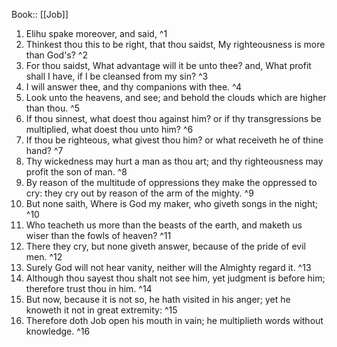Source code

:  Book:: [[Job]]
 1. Elihu spake moreover, and said, ^1
 2. Thinkest thou this to be right, that thou saidst, My righteousness is more than God's? ^2
 3. For thou saidst, What advantage will it be unto thee? and, What profit shall I have, if I be cleansed from my sin? ^3
 4. I will answer thee, and thy companions with thee. ^4
 5. Look unto the heavens, and see; and behold the clouds which are higher than thou. ^5
 6. If thou sinnest, what doest thou against him? or if thy transgressions be multiplied, what doest thou unto him? ^6
 7. If thou be righteous, what givest thou him? or what receiveth he of thine hand? ^7
 8. Thy wickedness may hurt a man as thou art; and thy righteousness may profit the son of man. ^8
 9. By reason of the multitude of oppressions they make the oppressed to cry: they cry out by reason of the arm of the mighty. ^9
 10. But none saith, Where is God my maker, who giveth songs in the night; ^10
 11. Who teacheth us more than the beasts of the earth, and maketh us wiser than the fowls of heaven? ^11
 12. There they cry, but none giveth answer, because of the pride of evil men. ^12
 13. Surely God will not hear vanity, neither will the Almighty regard it. ^13
 14. Although thou sayest thou shalt not see him, yet judgment is before him; therefore trust thou in him. ^14
 15. But now, because it is not so, he hath visited in his anger; yet he knoweth it not in great extremity: ^15
 16. Therefore doth Job open his mouth in vain; he multiplieth words without knowledge. ^16
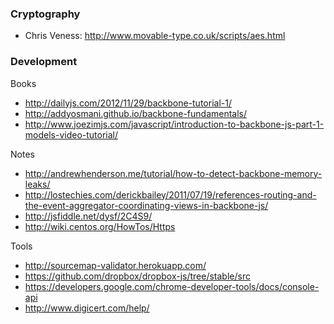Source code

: ### Cryptography

- Chris Veness: http://www.movable-type.co.uk/scripts/aes.html

### Development

Books

- http://dailyjs.com/2012/11/29/backbone-tutorial-1/
- http://addyosmani.github.io/backbone-fundamentals/
- http://www.joezimjs.com/javascript/introduction-to-backbone-js-part-1-models-video-tutorial/

Notes

- http://andrewhenderson.me/tutorial/how-to-detect-backbone-memory-leaks/
- http://lostechies.com/derickbailey/2011/07/19/references-routing-and-the-event-aggregator-coordinating-views-in-backbone-js/
- http://jsfiddle.net/dysf/2C4S9/
- http://wiki.centos.org/HowTos/Https

Tools

- http://sourcemap-validator.herokuapp.com/
- https://github.com/dropbox/dropbox-js/tree/stable/src
- https://developers.google.com/chrome-developer-tools/docs/console-api
- http://www.digicert.com/help/

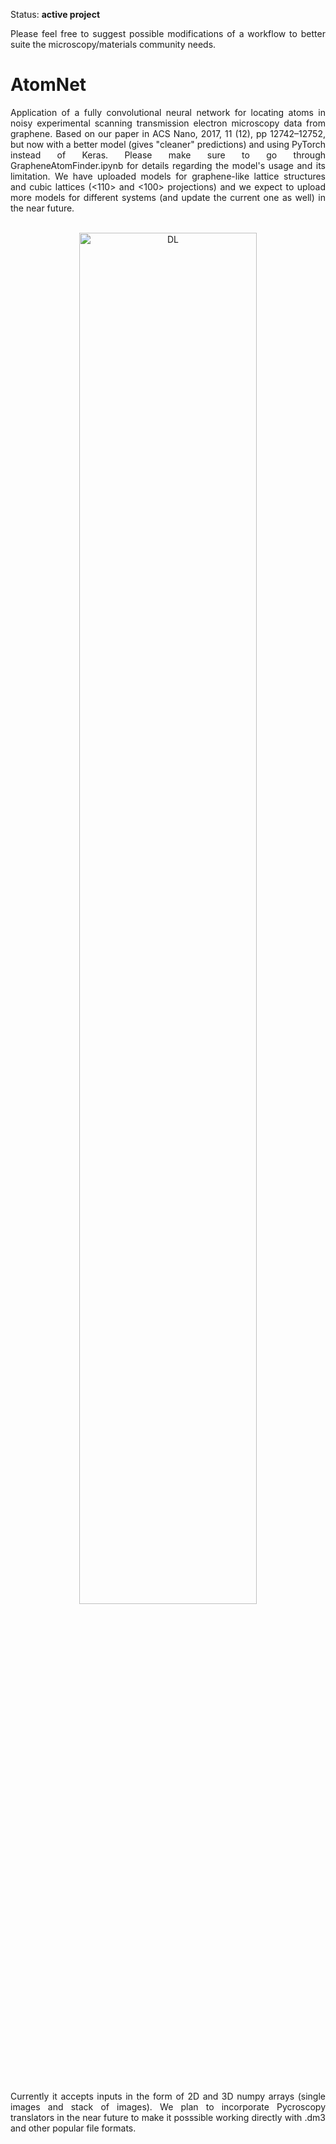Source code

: Status: <b>active project</b><br>
<p align="justify">
Please feel free to suggest possible modifications of a workflow to better suite the microscopy/materials community needs.</p>

# AtomNet
<p align="justify">
Application of a fully convolutional neural network for locating atoms in noisy experimental scanning transmission electron microscopy data from graphene. Based on our paper in ACS Nano, 2017, 11 (12), pp 12742–12752, but now with a better model (gives "cleaner" predictions) and using PyTorch instead of Keras. Please make sure to go through GrapheneAtomFinder.ipynb for details regarding the model's usage and its limitation. We have uploaded models for graphene-like lattice structures and cubic lattices (<110> and <100> projections) and we expect to upload more models for different systems (and update the current one as well) in the near future.<br><br>
<p align="center">
  <img src="https://github.com/pycroscopy/AICrystallographer/blob/master/AtomNet/DL.png" width="75%" title="DL">
<p align="justify">
<br><br>
Currently it accepts inputs in the form of 2D and 3D numpy arrays (single images and stack of images). We plan to incorporate Pycroscopy translators in the near future to make it posssible working directly with .dm3 and other popular file formats.
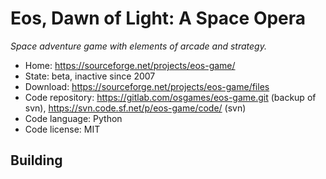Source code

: # Eos, Dawn of Light: A Space Opera

_Space adventure game with elements of arcade and strategy._

- Home: https://sourceforge.net/projects/eos-game/
- State: beta, inactive since 2007
- Download: https://sourceforge.net/projects/eos-game/files
- Code repository: https://gitlab.com/osgames/eos-game.git (backup of svn), https://svn.code.sf.net/p/eos-game/code/ (svn)
- Code language: Python
- Code license: MIT

## Building

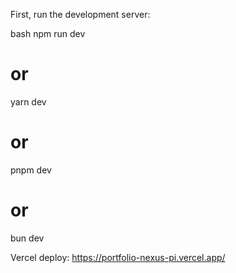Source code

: First, run the development server:

bash
npm run dev
# or
yarn dev
# or
pnpm dev
# or
bun dev


Vercel deploy: https://portfolio-nexus-pi.vercel.app/

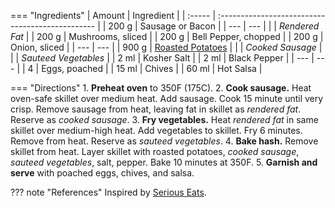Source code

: === "Ingredients"
    | Amount | Ingredient                                       |
    | :----- | :----------------------------------------------- |
    | 200 g  | Sausage or Bacon                                 |
    | ---    | ---                                              |
    |        | *Rendered Fat*                                   |
    | 200 g  | Mushrooms, sliced                                |
    | 200 g  | Bell Pepper, chopped                             |
    | 200 g  | Onion, sliced                                    |
    | ---    | ---                                              |
    | 900 g  | [Roasted Potatoes](../sides/roasted-potatoes.md) |
    |        | *Cooked Sausage*                                 |
    |        | *Sauteed Vegetables*                             |
    | 2 ml   | Kosher Salt                                      |
    | 2 ml   | Black Pepper                                     |
    | ---    | ---                                              |
    | 4      | Eggs, poached                                    |
    | 15 ml  | Chives                                           |
    | 60 ml  | Hot Salsa                                        |

=== "Directions"
    1. **Preheat oven** to 350F (175C).
    2. **Cook sausage.** Heat oven-safe skillet over medium heat. Add sausage. Cook 15 minute until very crisp. Remove sausage from heat, leaving fat in skillet as *rendered fat*. Reserve as *cooked sausage*.
    3. **Fry vegetables.** Heat *rendered fat* in same skillet over medium-high heat. Add vegetables to skillet. Fry 6 minutes. Remove from heat. Reserve as *sauteed vegetables*.
    4. **Bake hash.** Remove skillet from heat. Layer skillet with roasted potatoes, *cooked sausage*, *sauteed vegetables*, salt, pepper. Bake 10 minutes at 350F.
    5. **Garnish and serve** with poached eggs, chives, and salsa.

??? note "References"
    Inspired by [Serious Eats](https://www.seriouseats.com/2014/04/the-food-lab-how-to-make-the-best-potato-hash.html).
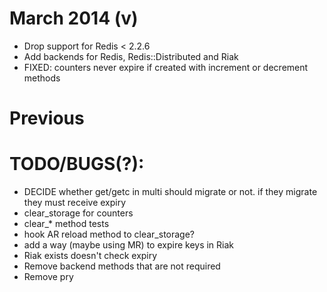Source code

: <!--- TODO: Date and version -->
# March 2014 (v)
<!--- TODO: Check on this version number -->
- Drop support for Redis < 2.2.6
- Add backends for Redis, Redis::Distributed and Riak
- FIXED: counters never expire if created with increment or decrement methods

# Previous
<!--- TODO: Fill in -->


# TODO/BUGS(?):
- DECIDE whether get/getc in multi should migrate or not. if they migrate they must receive expiry
- clear_storage for counters
- clear_* method tests
- hook AR reload method to clear_storage?
- add a way (maybe using MR) to expire keys in Riak
- Riak exists doesn't check expiry
- Remove backend methods that are not required
- Remove pry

■ WHAT THE TASK REQUIRES ■
Once you have read through the entries above, state how many lines hold the word "game", giving nothing but the number.

■ TASK RESULT ■
4